◆ WHAT IS BEING ASKED:
Starting at the line that contains "You'll need to", print every remaining line of the entries, unchanged, and output nothing more.

(Stored dataset items)
* * *

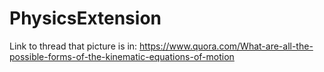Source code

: # PhysicsExtension
Link to thread that picture is in: https://www.quora.com/What-are-all-the-possible-forms-of-the-kinematic-equations-of-motion

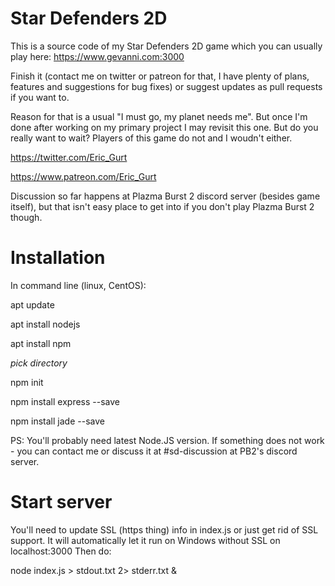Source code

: # Star Defenders 2D
This is a source code of my Star Defenders 2D game which you can usually play here: https://www.gevanni.com:3000

Finish it (contact me on twitter or patreon for that, I have plenty of plans, features and suggestions for bug fixes) or suggest updates as pull requests if you want to. 

Reason for that is a usual "I must go, my planet needs me". But once I'm done after working on my primary project I may revisit this one. But do you really want to wait? Players of this game do not and I woudn't either.

https://twitter.com/Eric_Gurt

https://www.patreon.com/Eric_Gurt

Discussion so far happens at Plazma Burst 2 discord server (besides game itself), but that isn't easy place to get into if you don't play Plazma Burst 2 though.


# Installation

In command line (linux, CentOS):

apt update

apt install nodejs

apt install npm

*pick directory*

npm init

npm install express --save

npm install jade --save

PS: You'll probably need latest Node.JS version. If something does not work - you can contact me or discuss it at #sd-discussion at PB2's discord server.

# Start server

You'll need to update SSL (https thing) info in index.js or just get rid of SSL support. It will automatically let it run on Windows without SSL on localhost:3000
Then do:

node index.js > stdout.txt 2> stderr.txt &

* * *

◆ TASK SOLUTION:
You'll need to update SSL (https thing) info in index.js or just get rid of SSL support. It will automatically let it run on Windows without SSL on localhost:3000
Then do:

node index.js > stdout.txt 2> stderr.txt &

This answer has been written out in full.